Your assignment ▸
Below are entries; copy exactly the lines from the one with "záloh Recovery Services." through the one with "- Šifrované virtuální", both included, and leave out the rest.
-------- Entries shown --------
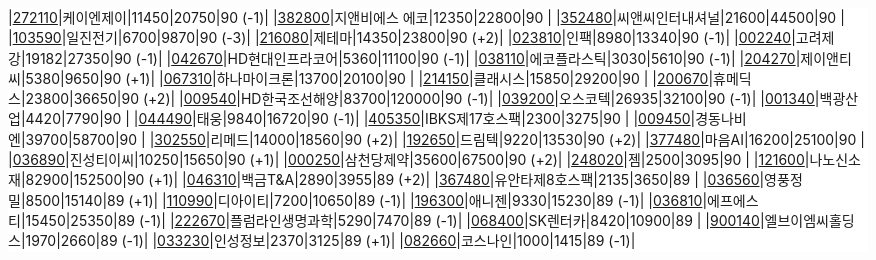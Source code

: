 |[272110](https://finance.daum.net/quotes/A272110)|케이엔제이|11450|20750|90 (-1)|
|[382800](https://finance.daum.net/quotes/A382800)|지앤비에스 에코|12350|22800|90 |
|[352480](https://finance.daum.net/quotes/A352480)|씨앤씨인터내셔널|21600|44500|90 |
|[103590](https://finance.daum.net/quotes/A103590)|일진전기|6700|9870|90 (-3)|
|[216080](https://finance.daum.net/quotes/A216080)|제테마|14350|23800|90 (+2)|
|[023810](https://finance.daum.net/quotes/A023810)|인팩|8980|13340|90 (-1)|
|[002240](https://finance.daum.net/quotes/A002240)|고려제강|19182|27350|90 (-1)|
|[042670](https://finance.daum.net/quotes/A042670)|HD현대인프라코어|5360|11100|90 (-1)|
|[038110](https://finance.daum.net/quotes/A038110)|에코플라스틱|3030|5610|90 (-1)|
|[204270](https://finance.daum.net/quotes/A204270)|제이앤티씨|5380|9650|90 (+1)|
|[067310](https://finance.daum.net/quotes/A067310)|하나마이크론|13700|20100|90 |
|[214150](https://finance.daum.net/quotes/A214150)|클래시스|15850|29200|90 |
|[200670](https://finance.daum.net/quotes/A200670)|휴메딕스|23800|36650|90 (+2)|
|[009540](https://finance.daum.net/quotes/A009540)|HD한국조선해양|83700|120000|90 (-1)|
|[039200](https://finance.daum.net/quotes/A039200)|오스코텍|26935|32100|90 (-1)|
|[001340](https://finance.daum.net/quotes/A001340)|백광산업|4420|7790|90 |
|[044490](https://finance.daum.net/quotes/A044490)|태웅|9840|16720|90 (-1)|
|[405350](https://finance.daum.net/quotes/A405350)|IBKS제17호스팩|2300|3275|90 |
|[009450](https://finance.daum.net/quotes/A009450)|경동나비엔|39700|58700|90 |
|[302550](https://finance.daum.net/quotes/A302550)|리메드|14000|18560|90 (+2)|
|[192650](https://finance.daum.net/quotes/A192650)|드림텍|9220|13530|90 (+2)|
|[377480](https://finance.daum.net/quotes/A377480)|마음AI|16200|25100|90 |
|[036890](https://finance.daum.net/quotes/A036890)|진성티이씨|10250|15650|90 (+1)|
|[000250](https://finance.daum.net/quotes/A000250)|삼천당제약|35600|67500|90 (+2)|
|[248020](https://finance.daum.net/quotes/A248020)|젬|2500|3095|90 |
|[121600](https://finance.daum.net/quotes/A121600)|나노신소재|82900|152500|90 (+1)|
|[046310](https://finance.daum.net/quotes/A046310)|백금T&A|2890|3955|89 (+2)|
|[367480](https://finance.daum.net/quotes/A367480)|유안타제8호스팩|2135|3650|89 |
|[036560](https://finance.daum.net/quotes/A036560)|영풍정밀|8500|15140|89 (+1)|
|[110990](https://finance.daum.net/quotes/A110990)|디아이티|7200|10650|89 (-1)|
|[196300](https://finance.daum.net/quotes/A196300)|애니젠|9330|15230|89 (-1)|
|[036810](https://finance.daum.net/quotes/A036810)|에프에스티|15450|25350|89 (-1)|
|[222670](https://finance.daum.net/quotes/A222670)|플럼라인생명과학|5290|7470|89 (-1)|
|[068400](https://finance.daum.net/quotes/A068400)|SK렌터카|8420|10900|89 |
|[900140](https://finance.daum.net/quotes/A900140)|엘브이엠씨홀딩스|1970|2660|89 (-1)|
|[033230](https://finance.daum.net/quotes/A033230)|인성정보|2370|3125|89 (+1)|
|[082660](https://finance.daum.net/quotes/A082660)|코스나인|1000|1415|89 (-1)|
--------
-------- Entries shown --------
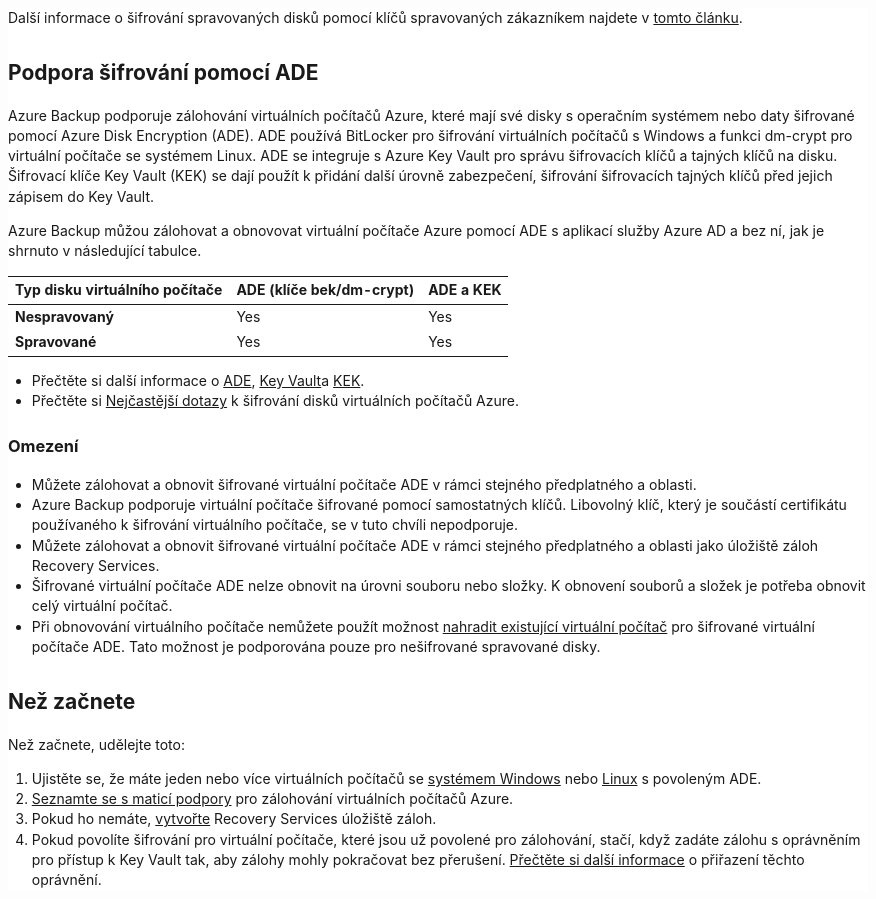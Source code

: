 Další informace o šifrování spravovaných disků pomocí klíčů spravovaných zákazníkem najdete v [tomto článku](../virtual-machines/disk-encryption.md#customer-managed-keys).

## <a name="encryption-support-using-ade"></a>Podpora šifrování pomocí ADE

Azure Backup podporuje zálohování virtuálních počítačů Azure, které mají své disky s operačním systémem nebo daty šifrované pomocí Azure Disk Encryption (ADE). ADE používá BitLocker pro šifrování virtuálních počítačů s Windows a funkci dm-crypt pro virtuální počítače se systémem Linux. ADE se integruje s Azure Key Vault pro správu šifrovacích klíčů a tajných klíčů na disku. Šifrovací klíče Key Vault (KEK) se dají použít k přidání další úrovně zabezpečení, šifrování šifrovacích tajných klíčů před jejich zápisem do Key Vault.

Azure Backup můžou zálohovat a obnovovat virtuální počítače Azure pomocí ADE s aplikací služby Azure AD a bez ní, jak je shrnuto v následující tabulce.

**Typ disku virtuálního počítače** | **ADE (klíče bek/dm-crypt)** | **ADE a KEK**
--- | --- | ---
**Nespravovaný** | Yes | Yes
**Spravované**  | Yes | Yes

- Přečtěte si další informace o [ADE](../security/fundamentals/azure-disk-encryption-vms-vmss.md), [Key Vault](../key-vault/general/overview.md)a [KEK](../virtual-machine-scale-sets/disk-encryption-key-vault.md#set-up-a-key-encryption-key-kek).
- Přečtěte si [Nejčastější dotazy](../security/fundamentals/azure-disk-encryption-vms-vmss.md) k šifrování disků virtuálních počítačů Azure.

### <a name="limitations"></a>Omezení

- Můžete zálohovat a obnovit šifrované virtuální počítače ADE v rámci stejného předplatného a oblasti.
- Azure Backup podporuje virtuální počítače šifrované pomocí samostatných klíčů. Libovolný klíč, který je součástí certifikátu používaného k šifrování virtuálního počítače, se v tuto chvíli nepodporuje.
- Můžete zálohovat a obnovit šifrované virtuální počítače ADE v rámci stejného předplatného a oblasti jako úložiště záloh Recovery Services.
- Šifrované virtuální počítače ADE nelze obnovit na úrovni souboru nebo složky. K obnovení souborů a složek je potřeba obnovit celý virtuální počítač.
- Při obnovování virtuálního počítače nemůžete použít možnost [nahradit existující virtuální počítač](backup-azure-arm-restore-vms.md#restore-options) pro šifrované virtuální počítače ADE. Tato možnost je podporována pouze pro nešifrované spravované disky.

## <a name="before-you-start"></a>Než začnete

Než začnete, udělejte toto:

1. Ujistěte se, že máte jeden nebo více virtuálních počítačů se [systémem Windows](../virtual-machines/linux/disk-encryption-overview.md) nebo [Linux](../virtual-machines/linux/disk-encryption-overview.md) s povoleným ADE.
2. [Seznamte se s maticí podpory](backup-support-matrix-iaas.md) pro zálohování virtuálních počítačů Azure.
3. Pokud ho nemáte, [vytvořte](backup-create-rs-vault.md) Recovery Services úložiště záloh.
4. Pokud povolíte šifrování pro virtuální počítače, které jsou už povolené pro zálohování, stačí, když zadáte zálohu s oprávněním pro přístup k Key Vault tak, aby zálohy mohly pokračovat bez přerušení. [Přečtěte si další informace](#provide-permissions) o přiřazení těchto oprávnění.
--------
-------- Entries shown --------
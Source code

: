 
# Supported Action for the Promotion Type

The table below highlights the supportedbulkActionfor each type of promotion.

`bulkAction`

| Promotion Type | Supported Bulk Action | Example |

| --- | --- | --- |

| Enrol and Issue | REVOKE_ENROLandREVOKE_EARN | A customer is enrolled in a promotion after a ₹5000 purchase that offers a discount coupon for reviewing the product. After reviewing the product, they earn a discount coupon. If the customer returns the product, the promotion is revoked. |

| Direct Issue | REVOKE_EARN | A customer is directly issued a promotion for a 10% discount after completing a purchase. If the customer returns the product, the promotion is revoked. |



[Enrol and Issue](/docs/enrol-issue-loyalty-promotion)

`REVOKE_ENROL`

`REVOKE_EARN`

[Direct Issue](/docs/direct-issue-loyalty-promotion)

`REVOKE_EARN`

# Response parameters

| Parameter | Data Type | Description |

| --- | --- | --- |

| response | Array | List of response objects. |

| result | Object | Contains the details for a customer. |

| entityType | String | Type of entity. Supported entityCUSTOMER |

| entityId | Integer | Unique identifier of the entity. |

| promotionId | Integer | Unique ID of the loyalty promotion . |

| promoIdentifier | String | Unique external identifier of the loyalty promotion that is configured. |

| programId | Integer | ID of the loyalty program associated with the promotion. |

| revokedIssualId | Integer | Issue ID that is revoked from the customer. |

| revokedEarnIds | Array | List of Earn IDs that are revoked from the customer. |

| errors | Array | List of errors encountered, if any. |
--------
Output of the task ▸
- Můžete zálohovat a obnovit šifrované virtuální počítače ADE v rámci stejného předplatného a oblasti jako úložiště záloh Recovery Services.
- Šifrované virtuální počítače ADE nelze obnovit na úrovni souboru nebo složky. K obnovení souborů a složek je potřeba obnovit celý virtuální počítač.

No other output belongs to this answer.